Build for Netgear R7800

Anyone seeing lockups/freezes? I have a very simple setup running in AP mode and I disabled most non-essential services (dns, dhcp, firewall, ...) But I just found it frozen, wifi lights solid, but no wifi connections. The switch was still alive as I could ping between devices attached to it, but could not ssh to the AP via the wired ports. I had to power cycle. Not sure whether there are any crash logs, dmesg is gone after a reboot.

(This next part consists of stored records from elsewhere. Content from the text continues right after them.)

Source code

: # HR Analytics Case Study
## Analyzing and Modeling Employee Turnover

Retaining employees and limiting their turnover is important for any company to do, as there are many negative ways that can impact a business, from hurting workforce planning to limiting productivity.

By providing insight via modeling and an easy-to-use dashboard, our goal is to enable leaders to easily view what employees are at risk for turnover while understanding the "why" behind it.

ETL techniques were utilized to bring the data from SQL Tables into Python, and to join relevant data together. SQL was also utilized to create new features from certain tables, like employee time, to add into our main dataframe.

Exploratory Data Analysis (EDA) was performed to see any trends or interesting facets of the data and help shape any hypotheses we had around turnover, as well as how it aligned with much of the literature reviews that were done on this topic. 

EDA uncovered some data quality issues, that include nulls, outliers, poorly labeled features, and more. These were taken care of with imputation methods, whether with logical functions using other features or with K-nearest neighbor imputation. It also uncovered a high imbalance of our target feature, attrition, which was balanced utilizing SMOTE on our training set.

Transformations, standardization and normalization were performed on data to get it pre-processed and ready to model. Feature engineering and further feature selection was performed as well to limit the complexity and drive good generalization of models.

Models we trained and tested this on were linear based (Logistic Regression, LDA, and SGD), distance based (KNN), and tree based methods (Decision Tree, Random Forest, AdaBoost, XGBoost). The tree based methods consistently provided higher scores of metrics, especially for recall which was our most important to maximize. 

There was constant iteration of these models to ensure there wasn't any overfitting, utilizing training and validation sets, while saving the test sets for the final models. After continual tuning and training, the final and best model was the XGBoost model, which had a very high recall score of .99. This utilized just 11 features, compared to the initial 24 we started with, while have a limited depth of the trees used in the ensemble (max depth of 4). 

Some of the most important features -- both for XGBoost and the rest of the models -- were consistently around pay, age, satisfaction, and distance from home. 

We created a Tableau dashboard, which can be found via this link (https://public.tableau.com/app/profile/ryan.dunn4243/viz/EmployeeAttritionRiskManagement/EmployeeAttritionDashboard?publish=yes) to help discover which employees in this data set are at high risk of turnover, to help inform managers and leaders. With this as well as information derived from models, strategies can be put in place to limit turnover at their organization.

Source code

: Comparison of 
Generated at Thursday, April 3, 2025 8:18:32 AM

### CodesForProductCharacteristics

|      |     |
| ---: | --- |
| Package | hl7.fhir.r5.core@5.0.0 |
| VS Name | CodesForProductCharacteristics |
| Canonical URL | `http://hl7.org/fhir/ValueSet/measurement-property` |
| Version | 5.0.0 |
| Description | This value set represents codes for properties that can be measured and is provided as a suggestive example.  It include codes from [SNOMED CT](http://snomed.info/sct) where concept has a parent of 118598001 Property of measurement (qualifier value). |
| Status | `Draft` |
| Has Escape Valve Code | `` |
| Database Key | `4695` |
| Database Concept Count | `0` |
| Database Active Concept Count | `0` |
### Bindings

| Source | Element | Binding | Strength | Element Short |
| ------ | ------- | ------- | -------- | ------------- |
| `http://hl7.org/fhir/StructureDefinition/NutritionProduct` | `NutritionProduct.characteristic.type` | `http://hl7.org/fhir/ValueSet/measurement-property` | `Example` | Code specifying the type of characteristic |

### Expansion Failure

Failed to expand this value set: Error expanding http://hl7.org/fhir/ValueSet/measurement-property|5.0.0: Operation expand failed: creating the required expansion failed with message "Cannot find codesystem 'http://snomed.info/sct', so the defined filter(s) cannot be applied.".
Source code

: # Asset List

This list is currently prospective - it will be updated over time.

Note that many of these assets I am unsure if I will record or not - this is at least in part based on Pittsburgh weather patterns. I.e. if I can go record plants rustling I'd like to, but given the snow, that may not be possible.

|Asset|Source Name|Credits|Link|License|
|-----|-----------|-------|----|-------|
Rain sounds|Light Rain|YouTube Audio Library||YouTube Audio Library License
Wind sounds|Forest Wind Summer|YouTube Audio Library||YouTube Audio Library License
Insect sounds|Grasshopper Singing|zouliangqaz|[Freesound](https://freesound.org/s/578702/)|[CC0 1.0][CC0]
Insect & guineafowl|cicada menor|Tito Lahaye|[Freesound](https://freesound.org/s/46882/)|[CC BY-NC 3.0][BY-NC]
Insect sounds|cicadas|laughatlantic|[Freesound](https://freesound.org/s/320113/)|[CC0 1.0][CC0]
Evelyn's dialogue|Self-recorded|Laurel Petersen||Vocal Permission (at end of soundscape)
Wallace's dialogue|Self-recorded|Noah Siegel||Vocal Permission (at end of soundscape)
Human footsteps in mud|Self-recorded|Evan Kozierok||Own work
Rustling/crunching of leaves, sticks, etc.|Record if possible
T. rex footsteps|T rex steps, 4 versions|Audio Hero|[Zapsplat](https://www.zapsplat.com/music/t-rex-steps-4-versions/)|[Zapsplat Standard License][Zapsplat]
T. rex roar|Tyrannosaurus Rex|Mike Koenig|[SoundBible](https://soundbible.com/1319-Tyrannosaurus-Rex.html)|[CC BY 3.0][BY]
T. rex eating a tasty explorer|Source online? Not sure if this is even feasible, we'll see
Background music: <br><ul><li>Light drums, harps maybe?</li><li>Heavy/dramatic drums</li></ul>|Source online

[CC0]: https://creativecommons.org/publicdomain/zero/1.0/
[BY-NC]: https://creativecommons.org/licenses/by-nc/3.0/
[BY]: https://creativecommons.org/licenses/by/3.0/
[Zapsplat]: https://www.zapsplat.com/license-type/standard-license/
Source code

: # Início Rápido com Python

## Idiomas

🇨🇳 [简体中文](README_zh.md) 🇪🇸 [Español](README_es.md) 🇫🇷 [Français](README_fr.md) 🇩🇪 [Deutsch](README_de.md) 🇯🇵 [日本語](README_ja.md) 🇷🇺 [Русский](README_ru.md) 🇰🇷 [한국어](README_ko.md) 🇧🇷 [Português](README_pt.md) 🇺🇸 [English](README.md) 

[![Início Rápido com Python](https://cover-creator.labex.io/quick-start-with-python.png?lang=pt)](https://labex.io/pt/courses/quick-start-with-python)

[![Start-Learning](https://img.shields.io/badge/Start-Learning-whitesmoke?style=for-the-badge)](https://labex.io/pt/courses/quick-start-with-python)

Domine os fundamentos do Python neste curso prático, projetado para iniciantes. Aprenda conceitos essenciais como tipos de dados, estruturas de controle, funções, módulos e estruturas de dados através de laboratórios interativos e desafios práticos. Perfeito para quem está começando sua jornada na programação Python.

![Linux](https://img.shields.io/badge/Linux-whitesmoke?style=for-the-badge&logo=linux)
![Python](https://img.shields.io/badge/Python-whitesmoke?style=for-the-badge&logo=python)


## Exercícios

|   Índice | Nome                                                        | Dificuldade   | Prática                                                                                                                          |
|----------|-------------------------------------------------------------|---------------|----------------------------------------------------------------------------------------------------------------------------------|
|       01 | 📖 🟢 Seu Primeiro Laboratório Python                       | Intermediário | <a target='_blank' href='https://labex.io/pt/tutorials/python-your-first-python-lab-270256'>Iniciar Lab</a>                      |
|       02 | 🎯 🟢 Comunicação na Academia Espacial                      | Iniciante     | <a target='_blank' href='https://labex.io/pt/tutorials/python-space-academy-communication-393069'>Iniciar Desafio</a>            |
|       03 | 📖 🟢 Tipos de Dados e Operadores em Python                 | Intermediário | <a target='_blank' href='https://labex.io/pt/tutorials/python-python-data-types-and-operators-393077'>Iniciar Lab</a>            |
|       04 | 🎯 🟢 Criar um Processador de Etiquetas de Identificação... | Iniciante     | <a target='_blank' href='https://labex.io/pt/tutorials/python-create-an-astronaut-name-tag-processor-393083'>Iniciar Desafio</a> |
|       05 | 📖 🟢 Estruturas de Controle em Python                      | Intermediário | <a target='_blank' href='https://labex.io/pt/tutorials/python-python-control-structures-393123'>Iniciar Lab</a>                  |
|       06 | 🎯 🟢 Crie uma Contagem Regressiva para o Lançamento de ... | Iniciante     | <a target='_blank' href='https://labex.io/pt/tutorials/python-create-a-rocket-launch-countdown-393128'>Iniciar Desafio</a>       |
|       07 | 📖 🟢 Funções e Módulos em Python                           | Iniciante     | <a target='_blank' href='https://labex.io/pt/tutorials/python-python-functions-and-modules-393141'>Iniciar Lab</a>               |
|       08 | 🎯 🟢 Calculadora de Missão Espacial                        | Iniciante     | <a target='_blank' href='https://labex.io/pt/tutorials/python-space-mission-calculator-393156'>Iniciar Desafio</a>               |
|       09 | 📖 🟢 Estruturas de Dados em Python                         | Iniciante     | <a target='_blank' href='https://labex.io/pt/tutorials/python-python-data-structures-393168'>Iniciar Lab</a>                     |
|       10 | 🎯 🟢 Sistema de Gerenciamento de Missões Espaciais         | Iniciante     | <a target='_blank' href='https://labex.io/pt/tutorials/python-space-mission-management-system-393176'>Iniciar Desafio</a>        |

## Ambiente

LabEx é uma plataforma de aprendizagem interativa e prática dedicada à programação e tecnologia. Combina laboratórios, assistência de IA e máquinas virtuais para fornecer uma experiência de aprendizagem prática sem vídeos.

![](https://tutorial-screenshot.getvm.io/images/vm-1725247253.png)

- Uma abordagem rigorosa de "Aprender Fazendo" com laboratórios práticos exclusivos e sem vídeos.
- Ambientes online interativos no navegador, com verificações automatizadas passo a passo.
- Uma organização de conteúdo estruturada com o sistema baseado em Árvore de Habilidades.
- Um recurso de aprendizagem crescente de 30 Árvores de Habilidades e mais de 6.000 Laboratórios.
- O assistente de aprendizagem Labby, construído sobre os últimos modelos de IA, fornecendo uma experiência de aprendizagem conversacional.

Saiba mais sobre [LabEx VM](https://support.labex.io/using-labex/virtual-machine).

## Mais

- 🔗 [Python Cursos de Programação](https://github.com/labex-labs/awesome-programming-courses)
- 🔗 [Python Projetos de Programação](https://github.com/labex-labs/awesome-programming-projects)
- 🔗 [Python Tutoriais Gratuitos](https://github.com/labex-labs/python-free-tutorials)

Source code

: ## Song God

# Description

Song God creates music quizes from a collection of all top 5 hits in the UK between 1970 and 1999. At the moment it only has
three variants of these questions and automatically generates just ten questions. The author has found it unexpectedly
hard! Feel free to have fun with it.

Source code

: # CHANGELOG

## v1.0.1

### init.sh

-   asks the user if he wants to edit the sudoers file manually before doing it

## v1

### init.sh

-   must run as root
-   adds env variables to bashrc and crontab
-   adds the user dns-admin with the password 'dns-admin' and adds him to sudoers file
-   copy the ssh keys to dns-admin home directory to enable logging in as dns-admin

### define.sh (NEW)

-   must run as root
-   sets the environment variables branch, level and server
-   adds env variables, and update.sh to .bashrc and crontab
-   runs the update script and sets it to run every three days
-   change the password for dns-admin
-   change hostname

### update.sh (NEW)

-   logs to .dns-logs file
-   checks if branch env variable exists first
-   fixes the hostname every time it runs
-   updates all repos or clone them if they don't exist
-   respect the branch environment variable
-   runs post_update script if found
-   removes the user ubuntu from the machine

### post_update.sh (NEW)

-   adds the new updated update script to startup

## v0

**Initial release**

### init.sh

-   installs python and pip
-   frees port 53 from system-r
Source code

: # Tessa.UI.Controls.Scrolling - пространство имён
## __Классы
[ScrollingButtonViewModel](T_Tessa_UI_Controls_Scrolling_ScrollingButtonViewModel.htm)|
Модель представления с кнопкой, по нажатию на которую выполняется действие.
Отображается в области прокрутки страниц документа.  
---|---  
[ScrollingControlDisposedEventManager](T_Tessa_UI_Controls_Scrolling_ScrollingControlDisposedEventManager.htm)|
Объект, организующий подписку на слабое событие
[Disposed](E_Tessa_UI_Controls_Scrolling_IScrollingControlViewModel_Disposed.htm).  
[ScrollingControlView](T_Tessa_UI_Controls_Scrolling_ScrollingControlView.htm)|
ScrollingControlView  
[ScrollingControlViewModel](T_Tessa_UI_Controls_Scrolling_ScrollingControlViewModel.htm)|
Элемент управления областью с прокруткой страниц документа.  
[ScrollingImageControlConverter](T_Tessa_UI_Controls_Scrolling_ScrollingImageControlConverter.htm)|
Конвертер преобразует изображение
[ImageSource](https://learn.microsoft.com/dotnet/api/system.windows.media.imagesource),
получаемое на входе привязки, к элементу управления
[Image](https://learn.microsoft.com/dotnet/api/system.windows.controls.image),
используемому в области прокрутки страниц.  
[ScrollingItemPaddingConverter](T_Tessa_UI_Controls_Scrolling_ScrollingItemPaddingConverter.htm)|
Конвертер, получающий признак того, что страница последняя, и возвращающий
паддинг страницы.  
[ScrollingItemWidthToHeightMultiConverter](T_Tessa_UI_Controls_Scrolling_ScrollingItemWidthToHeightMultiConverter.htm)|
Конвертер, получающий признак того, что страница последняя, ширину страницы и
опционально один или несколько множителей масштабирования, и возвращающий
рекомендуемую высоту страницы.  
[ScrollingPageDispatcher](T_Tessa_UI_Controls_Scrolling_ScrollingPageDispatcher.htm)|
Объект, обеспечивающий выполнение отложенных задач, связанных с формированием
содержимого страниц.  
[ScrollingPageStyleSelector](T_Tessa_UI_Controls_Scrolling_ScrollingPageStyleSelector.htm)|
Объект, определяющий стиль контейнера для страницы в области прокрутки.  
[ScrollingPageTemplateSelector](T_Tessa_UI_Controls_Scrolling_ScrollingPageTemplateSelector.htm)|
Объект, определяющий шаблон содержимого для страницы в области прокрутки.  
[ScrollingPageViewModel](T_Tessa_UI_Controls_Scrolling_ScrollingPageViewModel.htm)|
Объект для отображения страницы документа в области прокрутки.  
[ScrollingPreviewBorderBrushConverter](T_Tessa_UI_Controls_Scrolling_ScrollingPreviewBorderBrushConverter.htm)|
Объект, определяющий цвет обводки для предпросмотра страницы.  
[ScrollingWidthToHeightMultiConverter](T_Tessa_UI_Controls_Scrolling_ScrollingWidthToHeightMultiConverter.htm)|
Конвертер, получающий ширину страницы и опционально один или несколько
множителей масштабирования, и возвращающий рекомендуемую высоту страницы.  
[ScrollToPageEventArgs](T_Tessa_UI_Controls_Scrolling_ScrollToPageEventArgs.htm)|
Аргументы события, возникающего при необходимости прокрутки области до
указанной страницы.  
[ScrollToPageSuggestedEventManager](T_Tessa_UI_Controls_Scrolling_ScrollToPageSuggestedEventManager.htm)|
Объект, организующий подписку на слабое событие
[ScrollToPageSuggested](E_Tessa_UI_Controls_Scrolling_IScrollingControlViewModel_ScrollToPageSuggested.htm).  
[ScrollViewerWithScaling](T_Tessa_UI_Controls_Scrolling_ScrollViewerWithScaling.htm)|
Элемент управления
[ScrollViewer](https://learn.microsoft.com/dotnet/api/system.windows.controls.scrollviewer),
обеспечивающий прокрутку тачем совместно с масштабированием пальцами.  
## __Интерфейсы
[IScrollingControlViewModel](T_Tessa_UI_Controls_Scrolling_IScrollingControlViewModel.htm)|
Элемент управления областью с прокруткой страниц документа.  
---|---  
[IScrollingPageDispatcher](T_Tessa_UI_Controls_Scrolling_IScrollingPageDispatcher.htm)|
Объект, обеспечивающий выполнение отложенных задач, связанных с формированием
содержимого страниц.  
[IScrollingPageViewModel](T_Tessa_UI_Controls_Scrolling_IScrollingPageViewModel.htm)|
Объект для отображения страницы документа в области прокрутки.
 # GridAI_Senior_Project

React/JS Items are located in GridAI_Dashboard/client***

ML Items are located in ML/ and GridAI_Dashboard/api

Is it overheating? Could also be a faulty power supply.

Temperature looks stable 50-53C and it doesn't feel hot and not getting a lot of traffic either. I hope it's not a hardware issue.

I see this crash in the log but it seems to recover from it, or maybe not always?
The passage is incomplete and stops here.